Thanks for all your input guys! I think its kind of dumb that there isn't a way to just replace the simple cap, but I'm sure you all know what you are talking about!

As far as knocking the dish out of alignment, that definately didn't happen! As an engineer (structural) myself, I made for sure that the dish isn't going anywhere. With the dish mounted so low, I wanted to make sure a kid could hang on the thing and not effect its operation.
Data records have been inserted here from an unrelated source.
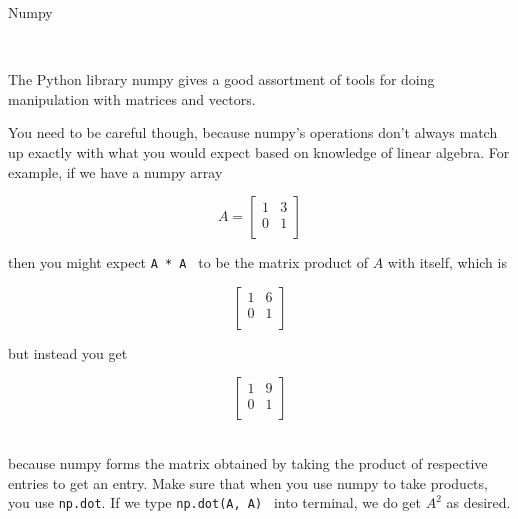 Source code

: \documentclass{article}
\begin{document}
\centerline{\sc \large Numpy}\

The Python library numpy gives a good assortment of tools for doing manipulation with matrices and vectors.

You need to be careful though, because numpy's operations don't always match up exactly with what you would expect based on knowledge of linear algebra. For example, if we have a numpy array

\[ A = \left[ \begin{array}{cc}
1 & 3 \\
0 & 1 \\
\end{array} \right]\] 

then you might expect  \verb|A * A | to be the matrix product of $A$ with itself, which is 

\[ \left[ \begin{array}{cc}
1 & 6 \\
0 & 1 \\
\end{array} \right]\] 

\noindent but instead you get 

\[ \left[ \begin{array}{cc}
1 & 9 \\
0 & 1 \\
\end{array} \right]\]\

\noindent because numpy forms the matrix obtained by taking the product of respective entries to get an entry. Make sure that when you use numpy to take products, you use  \verb|np.dot|. If we type  \verb|np.dot(A, A) | into terminal, we do get $A^2$ as desired.
\end{document}
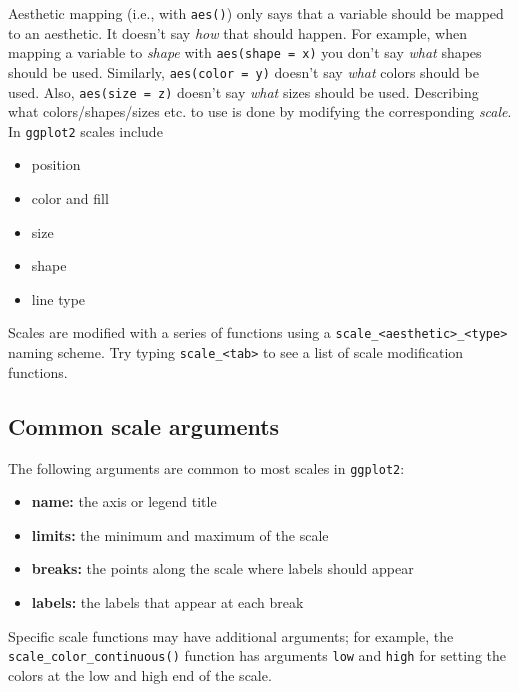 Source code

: \documentclass[]{book}
\providecommand{\tightlist}{%
  \setlength{\itemsep}{0pt}\setlength{\parskip}{0pt}}
\begin{document}
Aesthetic mapping (i.e., with \texttt{aes()}) only says that a variable should be mapped to an aesthetic. It doesn't say \emph{how} that should happen. For example, when mapping a variable to \emph{shape} with \texttt{aes(shape\ =\ x)} you don't say \emph{what} shapes should be used. Similarly, \texttt{aes(color\ =\ y)} doesn't say \emph{what} colors should be used. Also, \texttt{aes(size\ =\ z)} doesn't say \emph{what} sizes should be used. Describing what colors/shapes/sizes etc. to use is done by modifying the corresponding \emph{scale}. In \texttt{ggplot2} scales include

\begin{itemize}
\tightlist
\item
  position
\item
  color and fill
\item
  size
\item
  shape
\item
  line type
\end{itemize}

Scales are modified with a series of functions using a \texttt{scale\_\textless{}aesthetic\textgreater{}\_\textless{}type\textgreater{}} naming scheme. Try typing \texttt{scale\_\textless{}tab\textgreater{}} to see a list of scale modification functions.

\hypertarget{common-scale-arguments}{%
\subsection{Common scale arguments}\label{common-scale-arguments}}

The following arguments are common to most scales in \texttt{ggplot2}:

\begin{itemize}
\tightlist
\item
  \textbf{name:} the axis or legend title
\item
  \textbf{limits:} the minimum and maximum of the scale
\item
  \textbf{breaks:} the points along the scale where labels should appear
\item
  \textbf{labels:} the labels that appear at each break
\end{itemize}

Specific scale functions may have additional arguments; for example, the \texttt{scale\_color\_continuous()} function has arguments \texttt{low} and \texttt{high} for setting the colors at the low and high end of the scale.
\end{document}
I have attached a picture just in case someone would have any other ideas. Again, I appriciate the feedback.


----------



## Sim-X (Sep 24, 2009)

prob just get a new lnb - a quick eBay search

http://cgi.ebay.com/ws/eBayISAPI.dll?ViewItem&item=320518704007

pretty cheap - if you replace the plastic and it doesn't hold up you have 2 get a new lnb anyway.


----------



## jdspencer (Nov 8, 2003)

If you don't need the 110 and 119 sats, then get the 3LNB (that's the one you busted) for just 99, 101, and 103.


----------



## ebmsjml (Apr 7, 2010)

njohn2121 said:


> Thanks for all your input guys! I think its kind of dumb that there isn't a way to just replace the simple cap, but I'm sure you all know what you are talking about!
> 
> As far as knocking the dish out of alignment, that definately didn't happen! As an engineer (structural) myself, I made for sure that the dish isn't going anywhere. With the dish mounted so low, I wanted to make sure a kid could hang on the thing and not effect its operation.
> 
> I have attached a picture just in case someone would have any other ideas. Again, I appriciate the feedback.


i have replaced those before ... it will pry off ... be careful ... it has a rubber gasket or "O" ring around the throat... be sure it stays on it ... it would be best to remove the lnb before trying to work on it ...it snaps on ... very tightly ...it is fraigle ... be verry careful ...


----------



## matt (Jan 12, 2010)

Those white caps are so thin! They break just looking at them.


----------



## P Smith (Jul 25, 2002)

Why not use cndom ?


----------